This blog reports events and interesting tidbits from Rensselaer, Indiana and the surrounding area.

Tuesday, April 16, 2013

Another tax rant

I would like to say that it is time for my annual tax rant, but I cannot find one from last year. So it is not an annual rant. (But see here, here, and here.)

I wanted to file early this year because I was due money. It is not good to get a tax refund because a refund means that you gave the government an interest-free loan, but I am no longer in control of payments to the government. My pension fund, TIAA-CREF, withholds 20% of distributions, which is an absurdly high level for my circumstances. I was not able to file early because one 1099 form had a mistake and had to be corrected and another was very late. When they finally arrived, I logged onto a free-file website, but when I was almost finished I discovered that a form I needed would not be available until mid March. So I ended up giving the government a much longer loan that I wanted.

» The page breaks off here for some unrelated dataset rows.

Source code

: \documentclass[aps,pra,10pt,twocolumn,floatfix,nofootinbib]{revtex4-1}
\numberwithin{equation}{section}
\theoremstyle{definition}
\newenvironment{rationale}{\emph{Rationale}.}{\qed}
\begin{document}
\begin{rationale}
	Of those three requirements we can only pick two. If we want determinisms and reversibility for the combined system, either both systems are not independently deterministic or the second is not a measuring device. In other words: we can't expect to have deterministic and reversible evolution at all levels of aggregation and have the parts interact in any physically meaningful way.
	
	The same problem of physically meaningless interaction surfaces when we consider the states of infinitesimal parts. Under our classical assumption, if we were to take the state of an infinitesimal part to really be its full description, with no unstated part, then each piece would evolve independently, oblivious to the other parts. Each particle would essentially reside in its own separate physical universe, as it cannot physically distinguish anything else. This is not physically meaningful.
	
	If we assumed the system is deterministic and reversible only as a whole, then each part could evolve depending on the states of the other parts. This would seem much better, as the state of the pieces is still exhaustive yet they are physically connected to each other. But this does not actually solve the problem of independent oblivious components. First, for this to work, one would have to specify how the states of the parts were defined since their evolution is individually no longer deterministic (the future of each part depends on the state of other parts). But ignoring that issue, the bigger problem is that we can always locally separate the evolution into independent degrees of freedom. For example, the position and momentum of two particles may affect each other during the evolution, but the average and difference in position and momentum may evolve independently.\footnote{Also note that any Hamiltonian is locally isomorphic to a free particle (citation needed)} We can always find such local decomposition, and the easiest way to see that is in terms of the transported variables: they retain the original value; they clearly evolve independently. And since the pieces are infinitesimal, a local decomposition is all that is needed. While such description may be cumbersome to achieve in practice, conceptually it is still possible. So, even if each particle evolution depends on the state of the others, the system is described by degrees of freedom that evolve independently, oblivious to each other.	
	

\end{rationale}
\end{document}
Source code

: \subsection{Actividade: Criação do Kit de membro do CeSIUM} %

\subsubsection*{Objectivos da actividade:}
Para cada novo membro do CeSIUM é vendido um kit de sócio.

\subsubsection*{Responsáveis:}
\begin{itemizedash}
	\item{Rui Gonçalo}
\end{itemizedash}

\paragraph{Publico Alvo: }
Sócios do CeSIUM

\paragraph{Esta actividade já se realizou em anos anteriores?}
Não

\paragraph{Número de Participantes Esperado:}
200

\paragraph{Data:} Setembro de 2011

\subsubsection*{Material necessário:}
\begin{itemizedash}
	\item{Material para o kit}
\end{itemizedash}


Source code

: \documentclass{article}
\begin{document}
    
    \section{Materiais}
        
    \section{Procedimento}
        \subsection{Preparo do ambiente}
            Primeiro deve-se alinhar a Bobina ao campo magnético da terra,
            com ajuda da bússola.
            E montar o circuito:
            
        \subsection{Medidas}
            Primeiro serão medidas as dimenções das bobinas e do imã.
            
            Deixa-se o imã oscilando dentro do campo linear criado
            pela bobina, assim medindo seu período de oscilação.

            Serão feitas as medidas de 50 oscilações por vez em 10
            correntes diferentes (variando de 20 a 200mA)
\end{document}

The government no longer sends out paper instructions or forms and the library did not get the printed instruction booklet until March. A reason for the delays is that congress keeps changing the code until the end of the year. The government wants people to file electronically but you cannot do that on the IRS website. My little bits of income come from several sources, so I end up filing forms B, C-EZ, E, and SE. The tax code is so complex that a whole industry has grown up to help people deal with it, and that industry has a vested interest in fighting any efforts to simplify the mess. Perhaps if those in congress could be required to fill out their own tax forms we would have a reasonable system.

One strange result for me this year was that I ended up paying a lot more in state/local income tax than I did in federal taxes. The federal taxes allow a large standard deduction and a large personal exemption, which lowers taxable income a lot. The state allows only a $1000 personal exemption, a level that has not changed since the late 1980s. The other reason for the high state/local tax is that Jasper County has the second highest county tax in Indiana. The county tax on $10,000 for Jasper County residents is $311.40, only slightly lower than Pulaski's $313. Corresponding taxes are $110 in Tippecanoe, $132 in White, $229 in Benton. The reason that our income taxes are so high is that the county council prefers to tax income rather than taxing property. Anything can be taken to an extreme, and our county council has taken the tax mix to an extreme. I will not vote for any candidate for county council who supports the present tax mix.

On a vaguely related subject, I have been wondering when I should start collecting Social Security benefits. A person can start taking Social Security at age 62, but the monthly payment is low and that level is then locked in for the rest of one's life. Each year of delay until age 70 raises the benefit level. In choosing the age at which you start collecting, you are making a bet on how long you will live. If you expect to die quickly, the best bet is to collect early. If you expect to linger on and on, delay is the better option. To find my break-even age, I solved an equation similar to this one:

(Monthly benefit @ 65)(x + 60) = (Monthly benefit @ 70)x

Based on the numbers that Social Security gave me on line, I should delay taking benefits if I expect to live beyond 81 years. Based on family history, there is a good chance I will not live to 81, but delay is a form of life insurance--protecting against the risk of living a long time. (The above calculation ignores interest and benefits to a surviving spouse.)